=== Problem to solve ===
Tell how many lines in the following entries include the word "much", giving the figure alone.

Stored data:

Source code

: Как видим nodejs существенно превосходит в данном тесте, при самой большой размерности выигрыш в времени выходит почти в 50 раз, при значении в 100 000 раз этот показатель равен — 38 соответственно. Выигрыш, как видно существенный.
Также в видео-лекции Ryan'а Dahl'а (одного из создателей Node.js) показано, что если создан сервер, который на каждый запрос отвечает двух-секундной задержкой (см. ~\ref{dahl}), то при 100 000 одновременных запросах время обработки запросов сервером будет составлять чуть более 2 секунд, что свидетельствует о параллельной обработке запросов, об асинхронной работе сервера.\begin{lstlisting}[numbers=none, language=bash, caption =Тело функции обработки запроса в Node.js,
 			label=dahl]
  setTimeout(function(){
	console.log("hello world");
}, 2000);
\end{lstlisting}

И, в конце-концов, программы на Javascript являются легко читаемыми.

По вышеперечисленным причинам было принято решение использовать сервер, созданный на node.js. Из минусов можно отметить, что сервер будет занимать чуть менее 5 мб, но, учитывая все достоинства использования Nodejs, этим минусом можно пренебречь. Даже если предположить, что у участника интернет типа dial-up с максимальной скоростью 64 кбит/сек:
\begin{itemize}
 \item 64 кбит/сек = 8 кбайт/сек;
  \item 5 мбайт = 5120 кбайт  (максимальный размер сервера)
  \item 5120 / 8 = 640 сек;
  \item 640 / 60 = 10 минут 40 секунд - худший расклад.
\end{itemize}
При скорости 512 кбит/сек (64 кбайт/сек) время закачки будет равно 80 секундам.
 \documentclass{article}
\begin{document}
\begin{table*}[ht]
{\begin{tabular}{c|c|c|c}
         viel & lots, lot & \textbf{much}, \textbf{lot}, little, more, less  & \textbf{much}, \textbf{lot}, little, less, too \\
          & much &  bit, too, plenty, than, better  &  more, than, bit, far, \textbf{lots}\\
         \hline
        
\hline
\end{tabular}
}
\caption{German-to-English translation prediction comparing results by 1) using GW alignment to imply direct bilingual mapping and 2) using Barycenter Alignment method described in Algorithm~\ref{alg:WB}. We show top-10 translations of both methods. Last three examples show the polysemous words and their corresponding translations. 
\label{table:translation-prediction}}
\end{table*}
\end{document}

=== Answer to the problem ===
2